WHAT IS REQUIRED ::
Please copy out every line in the records below that includes the word "defines".

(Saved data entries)
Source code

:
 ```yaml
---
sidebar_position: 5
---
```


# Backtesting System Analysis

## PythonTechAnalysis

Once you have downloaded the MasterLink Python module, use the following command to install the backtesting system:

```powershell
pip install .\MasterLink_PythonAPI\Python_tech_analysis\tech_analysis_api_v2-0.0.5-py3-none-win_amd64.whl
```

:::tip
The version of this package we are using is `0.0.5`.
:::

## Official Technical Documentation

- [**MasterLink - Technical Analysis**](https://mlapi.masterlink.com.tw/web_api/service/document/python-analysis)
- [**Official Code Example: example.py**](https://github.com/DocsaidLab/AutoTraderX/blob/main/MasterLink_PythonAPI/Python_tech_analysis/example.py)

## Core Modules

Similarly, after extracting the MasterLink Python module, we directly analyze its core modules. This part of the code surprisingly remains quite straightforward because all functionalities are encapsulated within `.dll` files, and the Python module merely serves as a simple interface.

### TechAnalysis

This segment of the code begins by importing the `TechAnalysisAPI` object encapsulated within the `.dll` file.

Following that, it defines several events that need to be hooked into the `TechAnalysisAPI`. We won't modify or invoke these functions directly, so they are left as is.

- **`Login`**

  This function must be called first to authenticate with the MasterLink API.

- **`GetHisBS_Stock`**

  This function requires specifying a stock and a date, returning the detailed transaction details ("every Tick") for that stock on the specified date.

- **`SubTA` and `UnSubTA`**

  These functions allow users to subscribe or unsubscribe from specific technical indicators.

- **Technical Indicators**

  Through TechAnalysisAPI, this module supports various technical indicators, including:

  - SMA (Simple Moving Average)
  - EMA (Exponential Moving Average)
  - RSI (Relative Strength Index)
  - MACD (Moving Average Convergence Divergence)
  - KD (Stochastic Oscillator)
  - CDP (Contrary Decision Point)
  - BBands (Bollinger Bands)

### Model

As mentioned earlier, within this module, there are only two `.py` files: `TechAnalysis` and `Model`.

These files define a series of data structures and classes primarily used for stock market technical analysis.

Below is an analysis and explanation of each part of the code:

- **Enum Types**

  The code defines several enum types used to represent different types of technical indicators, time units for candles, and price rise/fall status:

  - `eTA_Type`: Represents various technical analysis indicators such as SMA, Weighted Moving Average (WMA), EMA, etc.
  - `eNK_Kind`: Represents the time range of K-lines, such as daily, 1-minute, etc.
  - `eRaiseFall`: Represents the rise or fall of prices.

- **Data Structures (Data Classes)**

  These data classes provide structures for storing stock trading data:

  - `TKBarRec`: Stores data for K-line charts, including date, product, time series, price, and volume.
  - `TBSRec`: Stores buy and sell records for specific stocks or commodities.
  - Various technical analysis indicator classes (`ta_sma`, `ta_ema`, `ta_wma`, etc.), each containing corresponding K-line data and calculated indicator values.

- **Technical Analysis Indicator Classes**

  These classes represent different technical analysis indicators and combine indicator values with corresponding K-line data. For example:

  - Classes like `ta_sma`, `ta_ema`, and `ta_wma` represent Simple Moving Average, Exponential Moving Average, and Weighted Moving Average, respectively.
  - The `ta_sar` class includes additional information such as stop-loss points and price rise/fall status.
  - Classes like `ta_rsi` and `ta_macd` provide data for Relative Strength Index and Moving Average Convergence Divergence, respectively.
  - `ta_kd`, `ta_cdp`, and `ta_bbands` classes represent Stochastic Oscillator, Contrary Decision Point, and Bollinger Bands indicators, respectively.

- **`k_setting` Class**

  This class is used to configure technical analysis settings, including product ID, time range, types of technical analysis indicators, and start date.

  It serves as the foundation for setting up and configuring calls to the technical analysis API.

ANSWER FOR THE TASK ::
Following that, it defines several events that need to be hooked into the `TechAnalysisAPI`. We won't modify or invoke these functions directly, so they are left as is.
  The code defines several enum types used to represent different types of technical indicators, time units for candles, and price rise/fall status:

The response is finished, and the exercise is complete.